[Opening SUPPLIED MATERIAL section]
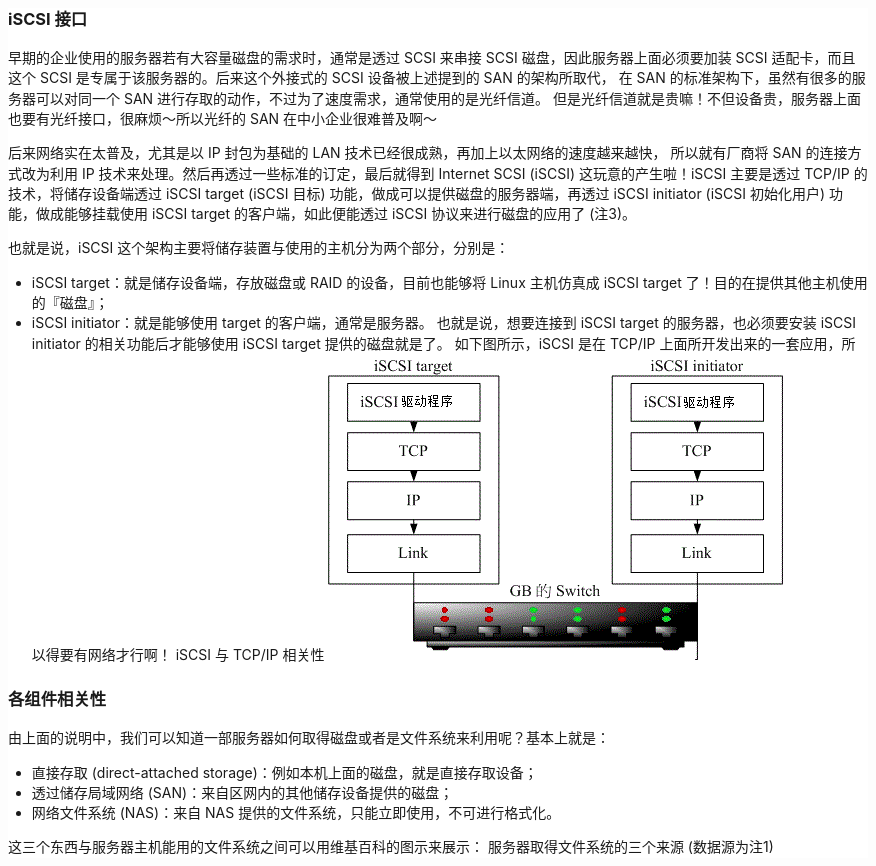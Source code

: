 ### iSCSI 接口

早期的企业使用的服务器若有大容量磁盘的需求时，通常是透过 SCSI 来串接 SCSI 磁盘，因此服务器上面必须要加装 SCSI 适配卡，而且这个 SCSI 是专属于该服务器的。后来这个外接式的 SCSI 设备被上述提到的 SAN 的架构所取代， 在 SAN 的标准架构下，虽然有很多的服务器可以对同一个 SAN 进行存取的动作，不过为了速度需求，通常使用的是光纤信道。 但是光纤信道就是贵嘛！不但设备贵，服务器上面也要有光纤接口，很麻烦～所以光纤的 SAN 在中小企业很难普及啊～

后来网络实在太普及，尤其是以 IP 封包为基础的 LAN 技术已经很成熟，再加上以太网络的速度越来越快， 所以就有厂商将 SAN 的连接方式改为利用 IP 技术来处理。然后再透过一些标准的订定，最后就得到 Internet SCSI (iSCSI) 这玩意的产生啦！iSCSI 主要是透过 TCP/IP 的技术，将储存设备端透过 iSCSI target (iSCSI 目标) 功能，做成可以提供磁盘的服务器端，再透过 iSCSI initiator (iSCSI 初始化用户) 功能，做成能够挂载使用 iSCSI target 的客户端，如此便能透过 iSCSI 协议来进行磁盘的应用了 (注3)。

也就是说，iSCSI 这个架构主要将储存装置与使用的主机分为两个部分，分别是：

+ iSCSI target：就是储存设备端，存放磁盘或 RAID 的设备，目前也能够将 Linux 主机仿真成 iSCSI target 了！目的在提供其他主机使用的『磁盘』；
+ iSCSI initiator：就是能够使用 target 的客户端，通常是服务器。 也就是说，想要连接到 iSCSI target 的服务器，也必须要安装 iSCSI initiator 的相关功能后才能够使用 iSCSI target 提供的磁盘就是了。
如下图所示，iSCSI 是在 TCP/IP 上面所开发出来的一套应用，所以得要有网络才行啊！
iSCSI 与 TCP/IP 相关性
![iscsi.gif](/assets/images/maintenance/iscsi.gif)

### 各组件相关性

由上面的说明中，我们可以知道一部服务器如何取得磁盘或者是文件系统来利用呢？基本上就是：

+ 直接存取 (direct-attached storage)：例如本机上面的磁盘，就是直接存取设备；
+ 透过储存局域网络 (SAN)：来自区网内的其他储存设备提供的磁盘；
+ 网络文件系统 (NAS)：来自 NAS 提供的文件系统，只能立即使用，不可进行格式化。

这三个东西与服务器主机能用的文件系统之间可以用维基百科的图示来展示：
服务器取得文件系统的三个来源 (数据源为注1)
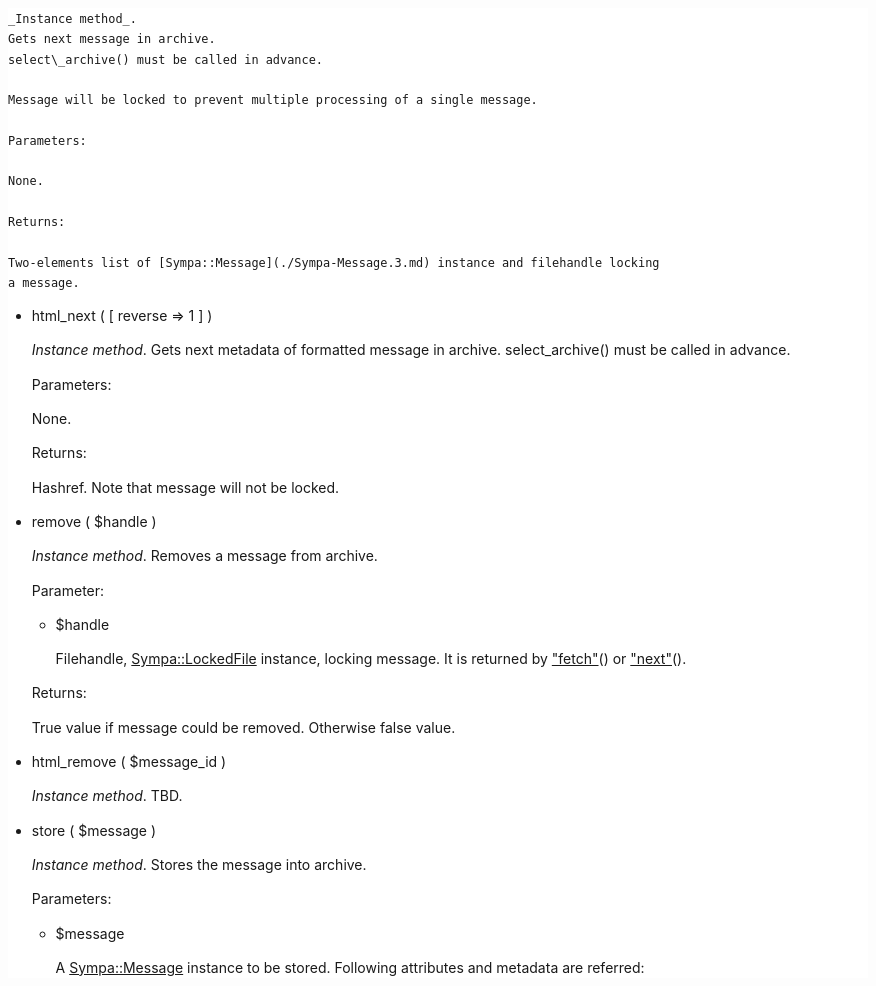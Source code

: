     _Instance method_.
    Gets next message in archive.
    select\_archive() must be called in advance.

    Message will be locked to prevent multiple processing of a single message.

    Parameters:

    None.

    Returns:

    Two-elements list of [Sympa::Message](./Sympa-Message.3.md) instance and filehandle locking
    a message.

- html\_next ( \[ reverse => 1 \] )

    _Instance method_.
    Gets next metadata of formatted message in archive.
    select\_archive() must be called in advance.

    Parameters:

    None.

    Returns:

    Hashref.
    Note that message will not be locked.

- remove ( $handle )

    _Instance method_.
    Removes a message from archive.

    Parameter:

    - $handle

        Filehandle, [Sympa::LockedFile](./Sympa-LockedFile.3.md) instance, locking message.
        It is returned by ["fetch"](#fetch)() or ["next"](#next)().

    Returns:

    True value if message could be removed.
    Otherwise false value.

- html\_remove ( $message\_id )

    _Instance method_.
    TBD.

- store ( $message )

    _Instance method_.
    Stores the message into archive.

    Parameters:

    - $message

        A [Sympa::Message](./Sympa-Message.3.md) instance to be stored.
        Following attributes and metadata are referred:
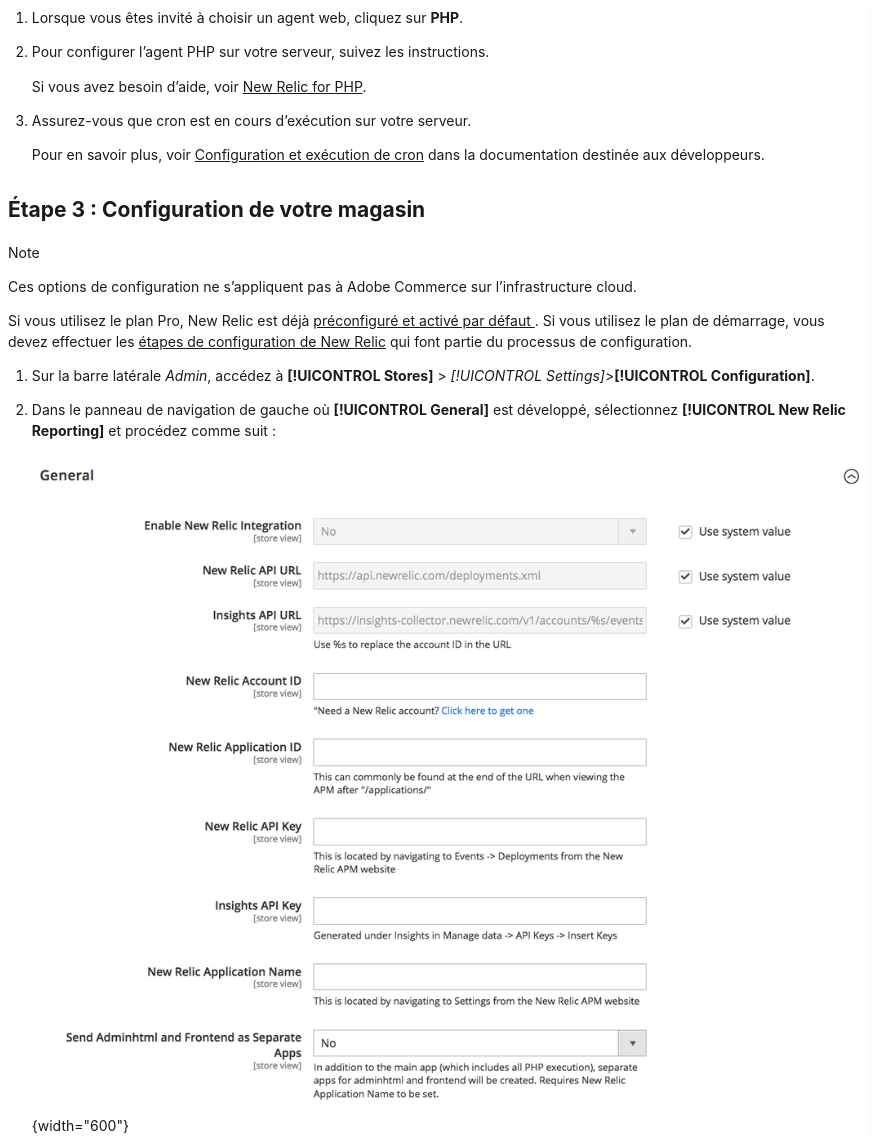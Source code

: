 1. Lorsque vous êtes invité à choisir un agent web, cliquez sur **PHP**.

1. Pour configurer l’agent PHP sur votre serveur, suivez les instructions.

   Si vous avez besoin d’aide, voir [New Relic for PHP][3].

1. Assurez-vous que cron est en cours d’exécution sur votre serveur.

   Pour en savoir plus, voir [Configuration et exécution de cron][5] dans la documentation destinée aux développeurs.

## Étape 3 : Configuration de votre magasin

>[!NOTE]
>Ces options de configuration ne s’appliquent pas à Adobe Commerce sur l’infrastructure cloud.
>
>Si vous utilisez le plan Pro, New Relic est déjà [ préconfiguré et activé par défaut ](https://experienceleague.adobe.com/docs/commerce-cloud-service/user-guide/monitor/new-relic/new-relic-service.html?lang=fr). Si vous utilisez le plan de démarrage, vous devez effectuer les [étapes de configuration de New Relic](https://experienceleague.adobe.com/docs/commerce-cloud-service/user-guide/monitor/new-relic/account-management.html?lang=fr#configure-new-relic-for-starter-environment) qui font partie du processus de configuration.

1. Sur la barre latérale _Admin_, accédez à **[!UICONTROL Stores]** > _[!UICONTROL Settings]_>**[!UICONTROL Configuration]**.

1. Dans le panneau de navigation de gauche où **[!UICONTROL General]** est développé, sélectionnez **[!UICONTROL New Relic Reporting]** et procédez comme suit :

   ![Configuration des rapports New Relic](./assets/new-relic-reporting-general.png){width="600"}


[1]: https://newrelic.com/
[3]: https://docs.newrelic.com/docs/agents/php-agent/getting-started/new-relic-php
[4]: https://experienceleague.adobe.com/docs/commerce-cloud-service/user-guide/monitor/new-relic/new-relic-service.html?lang=fr
[5]: https://experienceleague.adobe.com/docs/commerce-operations/configuration-guide/cli/configure-cron-jobs.html?lang=fr
[6]: https://docs.newrelic.com/docs/insights/new-relic-insights/using-new-relic-query-language/nrql-reference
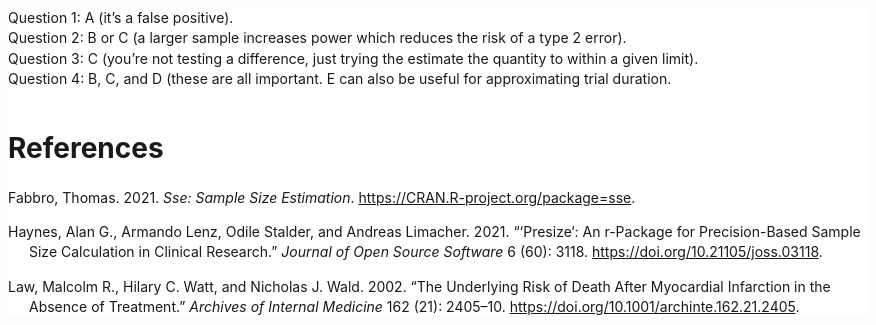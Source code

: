 Question 1: A (it’s a false positive).  
Question 2: B or C (a larger sample increases power which reduces the
risk of a type 2 error).  
Question 3: C (you’re not testing a difference, just trying the estimate
the quantity to within a given limit).  
Question 4: B, C, and D (these are all important. E can also be useful
for approximating trial duration.

# References

<div id="refs" class="references csl-bib-body hanging-indent">

<div id="ref-sse" class="csl-entry">

Fabbro, Thomas. 2021. *Sse: Sample Size Estimation*.
<https://CRAN.R-project.org/package=sse>.

</div>

<div id="ref-presize" class="csl-entry">

Haynes, Alan G., Armando Lenz, Odile Stalder, and Andreas Limacher.
2021. “‘Presize‘: An r-Package for Precision-Based Sample Size
Calculation in Clinical Research.” *Journal of Open Source Software* 6
(60): 3118. <https://doi.org/10.21105/joss.03118>.

</div>

<div id="ref-law2002" class="csl-entry">

Law, Malcolm R., Hilary C. Watt, and Nicholas J. Wald. 2002. “<span
class="nocase">The Underlying Risk of Death After Myocardial Infarction
in the Absence of Treatment</span>.” *Archives of Internal Medicine* 162
(21): 2405–10. <https://doi.org/10.1001/archinte.162.21.2405>.

</div>

</div>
[Closing SUPPLIED MATERIAL section]
» **WORK TASK**
Pull every line containing the word "Pour" out of the listing.

» **THE ANSWER**
1. Pour configurer l’agent PHP sur votre serveur, suivez les instructions.
   Pour en savoir plus, voir [Configuration et exécution de cron][5] dans la documentation destinée aux développeurs.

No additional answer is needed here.